Man vs. Himself
by
William Haskins
I’ve written from the time I could hold a pencil (possibly a crayon… I can’t really remember that far back). It’s not that I was a precocious child or anything. Writing was, to me, as natural as talking. If thoughts are worthy of expressing verbally in the company of others, I figured, how can they not be worth writing down when alone?
So I retreated into my imagination and wrote—adventure stories, fairy tales, doggerel verse and the crude philosophy of a toe-headed kid who tries to stand on the shoulders of giants, but inevitably crashes to the ground, all skinned-knees and chipped teeth.
I never saw writing as anything separate from the normal course of life. Not that any of it was really any good. Sure, I’d get occasional praise for a clever rhyme or a story with some accidental narrative cohesion, but I never touched anyone. Never
moved anyone.
That was the magic that
real writers practiced, and it had eluded me at every turn.
After a backwater reading curriculum in elementary school, I entered junior high with no expectation that formal education could offer me any new insights into writing. But that all changed when I met my 7th grade Language Arts teacher, Ms. Koch.
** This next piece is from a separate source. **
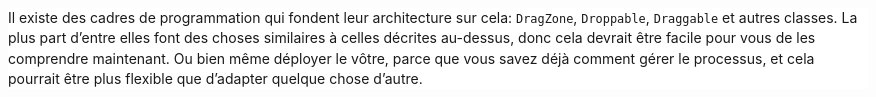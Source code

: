 Il existe des cadres de programmation qui fondent leur architecture sur cela: `DragZone`, `Droppable`, `Draggable` et autres classes. La plus part d’entre elles font des choses similaires à celles décrites au-dessus, donc cela devrait être facile pour vous de les comprendre maintenant. Ou bien même déployer le vôtre, parce que vous savez déjà comment gérer le processus, et cela pourrait être plus flexible que d’adapter quelque chose d’autre.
She was petite, but flinty—with the fiery eyes of a woman who’d spent her career in a school flanked by two of the worst neighborhoods in the city, teaching kids who often came to school hungry, who fought openly in the hallway and despised books. Yet, constantly and unswervingly, she reached out to bridge our life experiences with the vast expanse of literary tradition. She played records to underscore the poetry of contemporary song lyrics and showed us film versions of classic Edgar Allen Poe stories. We read, and discussed, the style and humor of Mark Twain and the claustrophobic horror of Anne Frank’s diary.
We were only a few weeks into the semester when she gave us our first writing assignment.
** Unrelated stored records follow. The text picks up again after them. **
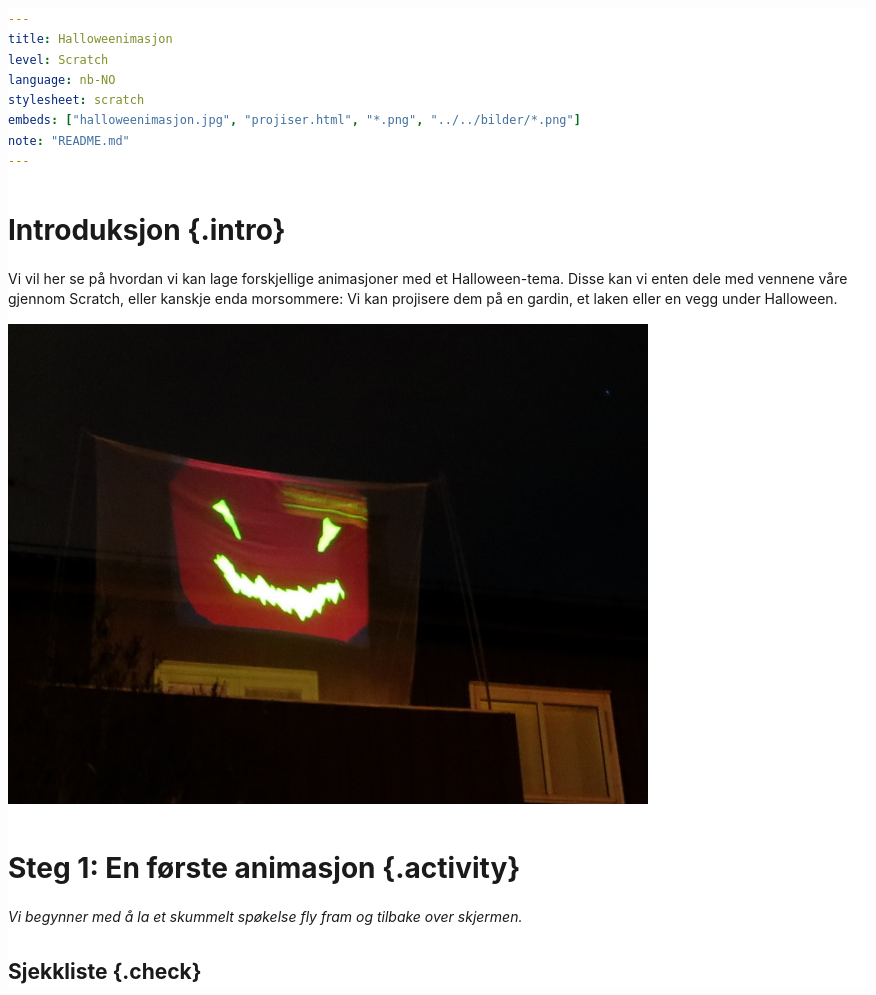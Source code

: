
 ```yaml
---
title: Halloweenimasjon
level: Scratch
language: nb-NO
stylesheet: scratch
embeds: ["halloweenimasjon.jpg", "projiser.html", "*.png", "../../bilder/*.png"]
note: "README.md"
---
```


# Introduksjon {.intro}

Vi vil her se på hvordan vi kan lage forskjellige animasjoner med et
Halloween-tema. Disse kan vi enten dele med vennene våre gjennom
Scratch, eller kanskje enda morsommere: Vi kan projisere dem på en
gardin, et laken eller en vegg under Halloween.

![](halloweenimasjon.jpg)

# Steg 1: En første animasjon {.activity}

*Vi begynner med å la et skummelt spøkelse fly fram og tilbake over
 skjermen.*

## Sjekkliste {.check}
It was fairly run-of-the-mill for a 7th grade English composition class. We were to write a short story that explored one of the three major literary conflicts: Man vs. Man, Man vs. Nature or Man vs. Himself. Pretty basic stuff.
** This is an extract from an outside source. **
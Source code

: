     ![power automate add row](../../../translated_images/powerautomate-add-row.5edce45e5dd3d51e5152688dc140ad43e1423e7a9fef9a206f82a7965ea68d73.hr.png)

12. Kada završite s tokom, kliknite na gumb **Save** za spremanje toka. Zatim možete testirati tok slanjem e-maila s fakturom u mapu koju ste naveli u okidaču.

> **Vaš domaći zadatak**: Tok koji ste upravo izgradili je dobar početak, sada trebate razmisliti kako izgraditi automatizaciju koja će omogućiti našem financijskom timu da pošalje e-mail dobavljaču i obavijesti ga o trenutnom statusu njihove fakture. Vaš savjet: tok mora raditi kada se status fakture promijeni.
But I remember my heartbeat accelerating at the challenge. For the first time, I wasn’t left to my own devices to create a story out of thin air. Now, I had a purpose. An artificially imposed purpose, maybe, but one that would nevertheless govern the story’s structure and tone, one that set a level of expectation that I might meet, or possibly even exceed. Or maybe fall short of.
I spent that weekend staring at the ceiling and daydreaming over which direction I might take my story. Finally I settled on one of my favorite motifs—a boy and his dog. I had spent the past year devouring the works of Jack London, so I decided to set it in the frozen and hostile terrain of Alaska.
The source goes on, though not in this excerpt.